Parts of two nuclear power plants were shut down and another one put on alert, as the ‘Superstorm’ Sandy ravished the US East Coast. The storm may hit as many as 26 of the nuclear facilities along its path.
At the Salem plant in Hancocks Bridge, New Jersey, a unit was shut down Tuesday, because four of its six circulating water pumps were no longer available, PSEG Nuclear reported. The plant's other unit, Salem 2, was already offline for maintenance when the storm hit.
A unit at Indian Point plant north of New York City was shut down on Monday due to an external grid issue, the plant operator said. The facility itself and its employees are not at risk, the Entergy Corp. said.
America's oldest nuclear power plant at Oyster Creek was already out of service for scheduled refueling when the storm hit. The Nuclear Regulatory Commission (NRC) officials have put the facility on alert due to unusually high water there. The agency assured that the water levels are expected to recede soon and pose no threat to the plant.
But Professor Christopher Busby from the European Committee on Radiation Risks says that Oyster Creek – which was commissioned in 1969 – could pose danger because of its age.

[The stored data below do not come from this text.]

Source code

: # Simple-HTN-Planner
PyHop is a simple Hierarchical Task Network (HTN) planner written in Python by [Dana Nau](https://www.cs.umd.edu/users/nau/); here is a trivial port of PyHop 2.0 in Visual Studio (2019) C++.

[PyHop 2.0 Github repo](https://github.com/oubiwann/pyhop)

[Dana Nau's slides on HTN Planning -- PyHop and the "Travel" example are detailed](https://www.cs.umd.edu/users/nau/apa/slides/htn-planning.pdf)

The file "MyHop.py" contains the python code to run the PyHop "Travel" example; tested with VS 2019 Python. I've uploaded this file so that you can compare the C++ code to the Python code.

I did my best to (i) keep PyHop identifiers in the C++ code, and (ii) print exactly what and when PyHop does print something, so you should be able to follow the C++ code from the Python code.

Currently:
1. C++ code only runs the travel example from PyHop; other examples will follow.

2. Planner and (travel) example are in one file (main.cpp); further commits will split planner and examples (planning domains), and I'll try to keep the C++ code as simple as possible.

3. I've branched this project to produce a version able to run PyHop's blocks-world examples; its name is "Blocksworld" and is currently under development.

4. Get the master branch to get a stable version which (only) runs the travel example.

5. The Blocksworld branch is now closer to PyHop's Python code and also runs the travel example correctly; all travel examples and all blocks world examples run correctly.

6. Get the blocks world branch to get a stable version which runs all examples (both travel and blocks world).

“The older the nuclear power station, the less good the integrity of the various control systems and the actual metallic components of the control systems…if they’re that much older, they’re more corroded. They can be brittle as a result of neutron effects. So that’s certainly a factor,” Busby told RT.
In other parts of the East Coast, nuclear plants were weathering the storm without incident.
Arnie Gundersen, the chief engineer of energy consulting company Fairewinds Associates, warns in a recent podcast that even if engineers at plants from North Carolina to New England say their plants have been shut down and are safe from disaster, it may already be too late.
During a recording uploaded to the Fairewinds website on October 28, the nuclear expert explains that facilities that are shut-down in preparation of severe storms like Sandy could still contain dangerous radioactive materials in their cooling pools for as long as two days.
“The plant can withstand relatively high winds, but the transmission grid can’t — that’s all those transmission towers that are all over the states,” Gundersen says. “So what’s like to happen is that power lines will go down and the plant will suffer what will call loss of offsite power,” the same thing that happened at Fukushima, Japan.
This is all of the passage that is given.